Our Virtual Museum aims to make a collection of historically important and valuable anatomical specimens accessible as “3D” rotatable images. As these rare specimens are vulnerable to handing, they are not used in routine teaching sessions.  We hope a digital collection will enhance student learning and public appreciation of these artefacts. In addition, collections of osteological specimens showing normal features and pathological conditions will be photographed and displayed to supplement our anatomy teaching programme.
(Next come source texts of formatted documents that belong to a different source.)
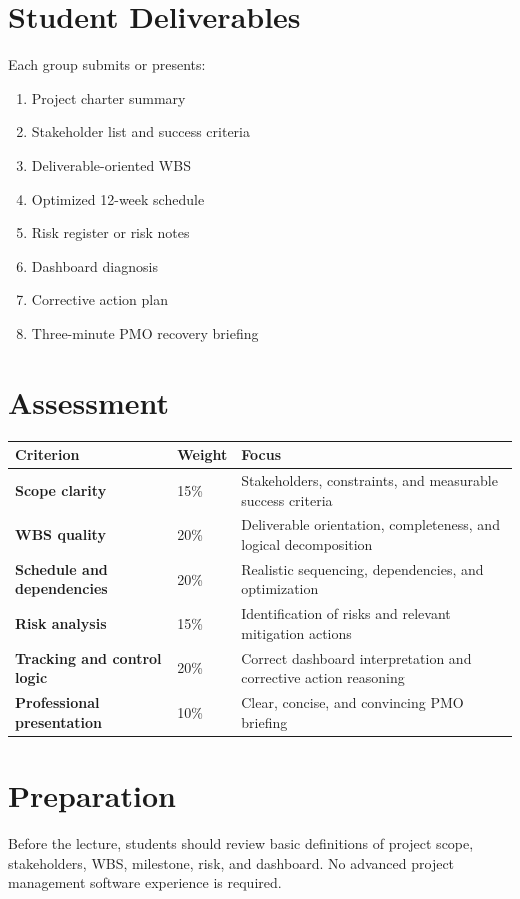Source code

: \documentclass[11pt,a4paper]{article}
\begin{document}
\section*{Student Deliverables}

Each group submits or presents:

\begin{enumerate}
  \item Project charter summary
  \item Stakeholder list and success criteria
  \item Deliverable-oriented WBS
  \item Optimized 12-week schedule
  \item Risk register or risk notes
  \item Dashboard diagnosis
  \item Corrective action plan
  \item Three-minute PMO recovery briefing
\end{enumerate}

\section*{Assessment}

\begin{longtable}{>{\bfseries}p{6cm}p{3cm}p{5.3cm}}
\textbf{Criterion} & \textbf{Weight} & \textbf{Focus} \\
\hline
Scope clarity & 15\% & Stakeholders, constraints, and measurable success criteria \\
WBS quality & 20\% & Deliverable orientation, completeness, and logical decomposition \\
Schedule and dependencies & 20\% & Realistic sequencing, dependencies, and optimization \\
Risk analysis & 15\% & Identification of risks and relevant mitigation actions \\
Tracking and control logic & 20\% & Correct dashboard interpretation and corrective action reasoning \\
Professional presentation & 10\% & Clear, concise, and convincing PMO briefing \\
\end{longtable}

\section*{Preparation}

Before the lecture, students should review basic definitions of project scope, stakeholders, WBS, milestone, risk, and dashboard. No advanced project management software experience is required.
\end{document}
Cambridge Science Festival 2017

The Human Anatomy Teaching Group and Junior Anatomy Demonstrators contributed three events to the 2017 Science Festival:

  • 'Anatomy at the "cutting edge": dissection-based teaching at Cambridge through the years' (lecture by Dr Cecilia Brassett, Prof. David Riches, and Dr Sue Jones)
  • 'The re-birth of anatomical art' (lecture by Ms Emily Evans, Anatomy Boutique)
  • Public anatomy education day (marquee event, including anatomical face painting, 'build-a-body', bone demonstration and limb-building exercises, historical perspectives through the work of da Vinci and Vesalius, examples of interactive techniques used within the Functional Architecture of the Body course).

Our contribution to the festival was organised by Thomas Lloyd, Emily Ross, Dimitris Challoumas, Adam Pilarski, and Lucy Grant.

A poster on science engagement based on the event received the poster prize at the 2017 meeting of the Alcock Society's 7th Annual Meeting, Gordon Museum, Guy’s Hospital, London.